Bu izahta dikkat çeken bir husus var ki o da, Gazali'nin hicrî beşinci (miladî on birinci) asırda 'Bu dönemde müctehid yok' demesidir. Dokuz asırdan fazla bir zaman önce müctehid yok denirken, bugün bazı şahısların müctehidliğe soyunmaları nasıl da bir haddini bilmezlik ve trajikomik bir haldir.

3- Yeni Çıkan Meselelere Yaklaşım Tarzı Nasıl Olmalı?

Şöyle diyebilirler: 'Biz yeni çıkan meseleler için fetva üretiyoruz.' O zaman onlara denir ki, bu tür çalışmalar ancak sistemleşmiş İslam hukukunun metodları ve geçmiş müctehidlerin rehberlikleri ve ortaya koydukları müktesebat esas alınarak yapılabilir.
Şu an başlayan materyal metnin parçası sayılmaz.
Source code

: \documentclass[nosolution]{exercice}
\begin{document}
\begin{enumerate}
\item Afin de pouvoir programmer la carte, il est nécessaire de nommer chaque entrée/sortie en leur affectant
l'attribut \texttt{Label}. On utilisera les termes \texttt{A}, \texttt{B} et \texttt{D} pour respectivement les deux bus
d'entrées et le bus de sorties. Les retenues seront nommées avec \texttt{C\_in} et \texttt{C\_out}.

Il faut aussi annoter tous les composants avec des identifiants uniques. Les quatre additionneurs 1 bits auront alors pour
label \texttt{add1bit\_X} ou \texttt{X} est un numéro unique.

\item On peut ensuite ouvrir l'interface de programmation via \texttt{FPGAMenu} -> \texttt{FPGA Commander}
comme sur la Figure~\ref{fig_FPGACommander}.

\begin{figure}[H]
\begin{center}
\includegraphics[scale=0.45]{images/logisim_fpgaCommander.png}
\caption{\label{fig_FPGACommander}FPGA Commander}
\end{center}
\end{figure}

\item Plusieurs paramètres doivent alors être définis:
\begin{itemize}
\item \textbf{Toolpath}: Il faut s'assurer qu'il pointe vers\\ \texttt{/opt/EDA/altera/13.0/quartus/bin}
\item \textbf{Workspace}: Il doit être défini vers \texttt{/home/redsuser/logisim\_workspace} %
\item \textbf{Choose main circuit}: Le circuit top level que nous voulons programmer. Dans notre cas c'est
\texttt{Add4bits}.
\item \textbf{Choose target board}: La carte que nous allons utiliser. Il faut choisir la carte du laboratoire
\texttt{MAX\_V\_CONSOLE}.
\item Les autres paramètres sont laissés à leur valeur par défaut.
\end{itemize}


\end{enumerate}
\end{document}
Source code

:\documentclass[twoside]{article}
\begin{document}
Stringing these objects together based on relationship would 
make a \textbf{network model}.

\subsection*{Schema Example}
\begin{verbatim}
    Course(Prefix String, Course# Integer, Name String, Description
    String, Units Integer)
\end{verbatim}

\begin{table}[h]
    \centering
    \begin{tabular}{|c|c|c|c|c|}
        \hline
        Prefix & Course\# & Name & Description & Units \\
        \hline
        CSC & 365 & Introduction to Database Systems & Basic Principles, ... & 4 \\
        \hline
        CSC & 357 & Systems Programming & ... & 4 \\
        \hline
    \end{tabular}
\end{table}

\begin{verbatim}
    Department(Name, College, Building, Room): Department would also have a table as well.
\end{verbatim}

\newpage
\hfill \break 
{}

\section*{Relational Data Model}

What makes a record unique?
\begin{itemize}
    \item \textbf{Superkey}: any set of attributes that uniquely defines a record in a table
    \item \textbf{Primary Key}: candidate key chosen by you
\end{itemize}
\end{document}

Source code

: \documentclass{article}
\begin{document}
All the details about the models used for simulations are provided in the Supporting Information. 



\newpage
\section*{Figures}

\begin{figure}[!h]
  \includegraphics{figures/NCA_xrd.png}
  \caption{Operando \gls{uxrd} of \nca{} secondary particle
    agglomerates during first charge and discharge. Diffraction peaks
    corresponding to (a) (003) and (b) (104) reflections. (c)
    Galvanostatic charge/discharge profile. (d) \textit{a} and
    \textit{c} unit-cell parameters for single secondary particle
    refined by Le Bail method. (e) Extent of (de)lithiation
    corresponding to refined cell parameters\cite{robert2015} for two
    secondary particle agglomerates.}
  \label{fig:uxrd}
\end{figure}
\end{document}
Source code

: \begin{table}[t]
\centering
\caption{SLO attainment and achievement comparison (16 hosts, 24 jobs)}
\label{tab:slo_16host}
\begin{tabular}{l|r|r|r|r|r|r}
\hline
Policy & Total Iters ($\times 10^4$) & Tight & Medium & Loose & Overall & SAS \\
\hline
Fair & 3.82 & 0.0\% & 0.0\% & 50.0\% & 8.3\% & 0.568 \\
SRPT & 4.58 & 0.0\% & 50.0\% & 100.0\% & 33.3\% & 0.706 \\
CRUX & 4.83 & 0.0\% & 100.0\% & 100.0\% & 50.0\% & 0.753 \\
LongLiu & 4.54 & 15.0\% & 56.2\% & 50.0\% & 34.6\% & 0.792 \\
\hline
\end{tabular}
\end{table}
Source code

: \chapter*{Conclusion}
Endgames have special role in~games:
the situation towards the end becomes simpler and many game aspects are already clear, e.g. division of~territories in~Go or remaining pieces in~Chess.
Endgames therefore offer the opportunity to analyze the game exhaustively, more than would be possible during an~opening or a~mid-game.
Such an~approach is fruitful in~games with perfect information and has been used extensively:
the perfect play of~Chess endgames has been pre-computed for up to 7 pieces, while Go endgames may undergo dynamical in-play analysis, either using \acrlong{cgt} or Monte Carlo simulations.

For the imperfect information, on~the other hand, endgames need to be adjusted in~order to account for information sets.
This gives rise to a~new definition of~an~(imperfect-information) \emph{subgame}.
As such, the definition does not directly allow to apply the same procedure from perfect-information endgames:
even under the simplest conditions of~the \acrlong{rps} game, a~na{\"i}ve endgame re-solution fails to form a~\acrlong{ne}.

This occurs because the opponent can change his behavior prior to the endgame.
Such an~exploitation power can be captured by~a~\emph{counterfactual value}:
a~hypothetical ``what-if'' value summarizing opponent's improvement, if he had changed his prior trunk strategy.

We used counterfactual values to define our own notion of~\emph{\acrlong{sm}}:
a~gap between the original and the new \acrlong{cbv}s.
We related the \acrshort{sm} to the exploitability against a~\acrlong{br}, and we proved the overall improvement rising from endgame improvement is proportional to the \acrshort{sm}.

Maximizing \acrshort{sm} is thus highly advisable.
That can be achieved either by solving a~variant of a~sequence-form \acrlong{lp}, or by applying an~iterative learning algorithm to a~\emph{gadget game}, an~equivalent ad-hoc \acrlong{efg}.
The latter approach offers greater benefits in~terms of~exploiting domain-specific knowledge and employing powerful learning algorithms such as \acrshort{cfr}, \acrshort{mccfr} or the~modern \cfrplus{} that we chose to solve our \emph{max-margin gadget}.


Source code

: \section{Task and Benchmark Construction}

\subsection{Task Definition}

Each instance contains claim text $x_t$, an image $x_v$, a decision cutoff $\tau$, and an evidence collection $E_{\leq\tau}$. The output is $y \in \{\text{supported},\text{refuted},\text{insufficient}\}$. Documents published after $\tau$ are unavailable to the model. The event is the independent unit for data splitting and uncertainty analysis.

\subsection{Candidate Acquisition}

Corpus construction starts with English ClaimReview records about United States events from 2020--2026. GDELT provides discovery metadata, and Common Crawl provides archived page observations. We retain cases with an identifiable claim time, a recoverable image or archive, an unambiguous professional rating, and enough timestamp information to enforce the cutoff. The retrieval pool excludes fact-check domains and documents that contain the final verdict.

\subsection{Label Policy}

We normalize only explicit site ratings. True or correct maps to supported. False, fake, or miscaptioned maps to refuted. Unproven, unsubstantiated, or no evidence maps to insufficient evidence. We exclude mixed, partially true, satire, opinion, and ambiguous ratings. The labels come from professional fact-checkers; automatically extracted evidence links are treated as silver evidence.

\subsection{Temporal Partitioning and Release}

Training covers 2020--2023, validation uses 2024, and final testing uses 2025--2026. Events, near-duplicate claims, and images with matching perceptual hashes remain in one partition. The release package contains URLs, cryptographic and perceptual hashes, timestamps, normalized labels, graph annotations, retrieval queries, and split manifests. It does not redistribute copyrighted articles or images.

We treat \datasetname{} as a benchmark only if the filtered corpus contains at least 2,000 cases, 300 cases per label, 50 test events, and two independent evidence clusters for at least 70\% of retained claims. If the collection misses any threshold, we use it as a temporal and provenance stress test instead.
Bugün ictihad şartlarını taşıyan kimseler olmadığına göre, yeni çıkan fıkhî sorunları çözüme kavuşturmak icap ettiğinde 'müctehid' değil ama 'uzman' denebilecek fıkıhçılar, heyetler halinde bir araya gelip, Fıkıh ve Fıkıh Usulü ilimlerinin ölçülerine sadık kalarak fetvalar verebilirler. Bunun önünde bir engel yoktur. Ama bugün yapılan bu değildir.

İctihad ehliyeti taşımayan kimseler, ictihad adı altında Akaid ve Fıkıh kurallarını ihlal ediyorlar. Açıkça söylemeseler de ulemanın ortaya koyduğu müktesebatı yok sayıyorlar.

Onların yaklaşımlarında Kur'an, Sünnet ve İcma'ın esas alınmadığı, salt akılla hareket edildiği açıktır.

Hem dini tahrif etmek hem de buna 'ictihad', 'dini ihya' gibi kılıflar uydurmak çok büyük bir tehlikedir.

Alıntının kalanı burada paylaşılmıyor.